__Required action__
Print, exactly as given, each line of the data from the line containing "and is still" up to and including its last line.

Plain-text document sources
◆ ◆ ◆ ◆

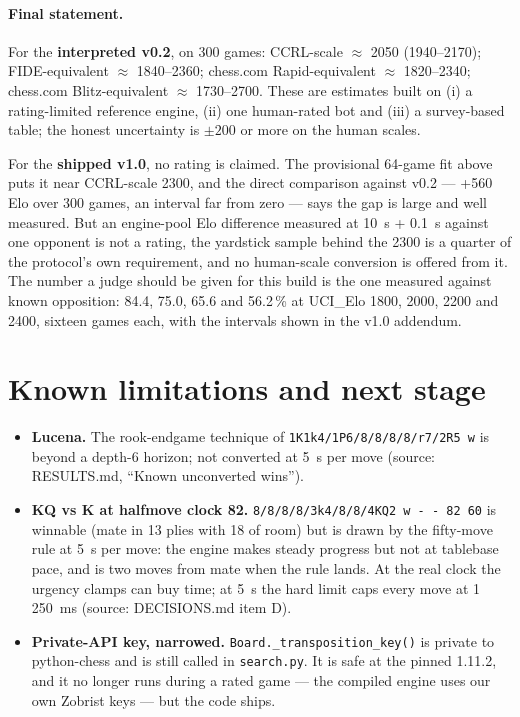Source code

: \documentclass[11pt,a4paper]{article}
\newcommand{\src}[1]{{\small(source: #1)}}
\newcommand{\code}[1]{\texttt{#1}}
\begin{document}
\paragraph{Final statement.} For the \textbf{interpreted v0.2}, on 300 games: CCRL-scale $\approx$ 2050
(1940--2170); FIDE-equivalent $\approx$ 1840--2360; chess.com Rapid-equivalent $\approx$ 1820--2340;
chess.com Blitz-equivalent $\approx$ 1730--2700. These are estimates built on (i) a rating-limited
reference engine, (ii) one human-rated bot and (iii) a survey-based table; the honest uncertainty is
$\pm 200$ or more on the human scales.

For the \textbf{shipped v1.0}, no rating is claimed. The provisional 64-game fit above puts it near
CCRL-scale 2300, and the direct comparison against v0.2 --- +560 Elo over 300 games, an interval far from
zero --- says the gap is large and well measured. But an engine-pool Elo difference measured at 10~s +
0.1~s against one opponent is not a rating, the yardstick sample behind the 2300 is a quarter of the
protocol's own requirement, and no human-scale conversion is offered from it. The number a judge should
be given for this build is the one measured against known opposition: 84.4, 75.0, 65.6 and 56.2\,\% at
UCI\_Elo 1800, 2000, 2200 and 2400, sixteen games each, with the intervals shown in the v1.0 addendum.

\section{Known limitations and next stage}
\begin{itemize}[nosep]
  \item \textbf{Lucena.} The rook-endgame technique of \code{1K1k4/1P6/8/8/8/8/r7/2R5 w} is beyond a
        depth-6 horizon; not converted at 5~s per move \src{RESULTS.md, ``Known unconverted wins''}.
  \item \textbf{KQ vs K at halfmove clock 82.} \code{8/8/8/8/3k4/8/8/4KQ2 w - - 82 60} is winnable (mate
        in 13 plies with 18 of room) but is drawn by the fifty-move rule at 5~s per move: the engine makes
        steady progress but not at tablebase pace, and is two moves from mate when the rule lands. At the
        real clock the urgency clamps can buy time; at 5~s the hard limit caps every move at 1\,250~ms
        \src{DECISIONS.md item D}.
  \item \textbf{Private-API key, narrowed.} \code{Board.\_transposition\_key()} is private to python-chess
        and is still called in \code{search.py}. It is safe at the pinned 1.11.2, and it no longer runs
        during a rated game --- the compiled engine uses our own Zobrist keys --- but the code ships.
\end{itemize}
\end{document}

◆ ◆ ◆ ◆

__Solution for this problem__
        and is still called in \code{search.py}. It is safe at the pinned 1.11.2, and it no longer runs
        during a rated game --- the compiled engine uses our own Zobrist keys --- but the code ships.
\end{itemize}
\end{document}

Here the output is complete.